Your objective: Recreate the listing that follows line for line, without pictures.

Data records:
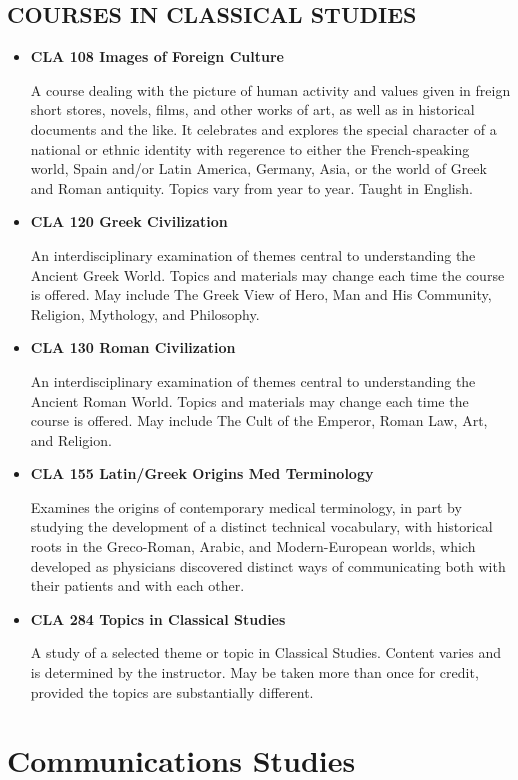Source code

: \documentclass[
  letterpaper,
]{scrbook}
\begin{document}
\subsection{COURSES IN CLASSICAL
STUDIES}\label{courses-in-classical-studies}

\begin{itemize}
\item
  \textbf{CLA 108 Images of Foreign Culture}

  A course dealing with the picture of human activity and values given
  in freign short stores, novels, films, and other works of art, as well
  as in historical documents and the like. It celebrates and explores
  the special character of a national or ethnic identity with regerence
  to either the French-speaking world, Spain and/or Latin America,
  Germany, Asia, or the world of Greek and Roman antiquity. Topics vary
  from year to year. Taught in English.
\item
  \textbf{CLA 120 Greek Civilization}

  An interdisciplinary examination of themes central to understanding
  the Ancient Greek World. Topics and materials may change each time the
  course is offered. May include The Greek View of Hero, Man and His
  Community, Religion, Mythology, and Philosophy.
\item
  \textbf{CLA 130 Roman Civilization}

  An interdisciplinary examination of themes central to understanding
  the Ancient Roman World. Topics and materials may change each time the
  course is offered. May include The Cult of the Emperor, Roman Law,
  Art, and Religion.
\item
  \textbf{CLA 155 Latin/Greek Origins Med Terminology}

  Examines the origins of contemporary medical terminology, in part by
  studying the development of a distinct technical vocabulary, with
  historical roots in the Greco-Roman, Arabic, and Modern-European
  worlds, which developed as physicians discovered distinct ways of
  communicating both with their patients and with each other.
\item
  \textbf{CLA 284 Topics in Classical Studies}

  A study of a selected theme or topic in Classical Studies. Content
  varies and is determined by the instructor. May be taken more than
  once for credit, provided the topics are substantially different.
\end{itemize}

\section{Communications Studies}\label{sec-communication-studies}
\end{document}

Your solution:
Source code

: \documentclass[
  letterpaper,
]{scrbook}
\begin{document}
\subsection{COURSES IN CLASSICAL
STUDIES}\label{courses-in-classical-studies}

\begin{itemize}
\item
  \textbf{CLA 108 Images of Foreign Culture}

  A course dealing with the picture of human activity and values given
  in freign short stores, novels, films, and other works of art, as well
  as in historical documents and the like. It celebrates and explores
  the special character of a national or ethnic identity with regerence
  to either the French-speaking world, Spain and/or Latin America,
  Germany, Asia, or the world of Greek and Roman antiquity. Topics vary
  from year to year. Taught in English.
\item
  \textbf{CLA 120 Greek Civilization}

  An interdisciplinary examination of themes central to understanding
  the Ancient Greek World. Topics and materials may change each time the
  course is offered. May include The Greek View of Hero, Man and His
  Community, Religion, Mythology, and Philosophy.
\item
  \textbf{CLA 130 Roman Civilization}

  An interdisciplinary examination of themes central to understanding
  the Ancient Roman World. Topics and materials may change each time the
  course is offered. May include The Cult of the Emperor, Roman Law,
  Art, and Religion.
\item
  \textbf{CLA 155 Latin/Greek Origins Med Terminology}

  Examines the origins of contemporary medical terminology, in part by
  studying the development of a distinct technical vocabulary, with
  historical roots in the Greco-Roman, Arabic, and Modern-European
  worlds, which developed as physicians discovered distinct ways of
  communicating both with their patients and with each other.
\item
  \textbf{CLA 284 Topics in Classical Studies}

  A study of a selected theme or topic in Classical Studies. Content
  varies and is determined by the instructor. May be taken more than
  once for credit, provided the topics are substantially different.
\end{itemize}

\section{Communications Studies}\label{sec-communication-studies}
\end{document}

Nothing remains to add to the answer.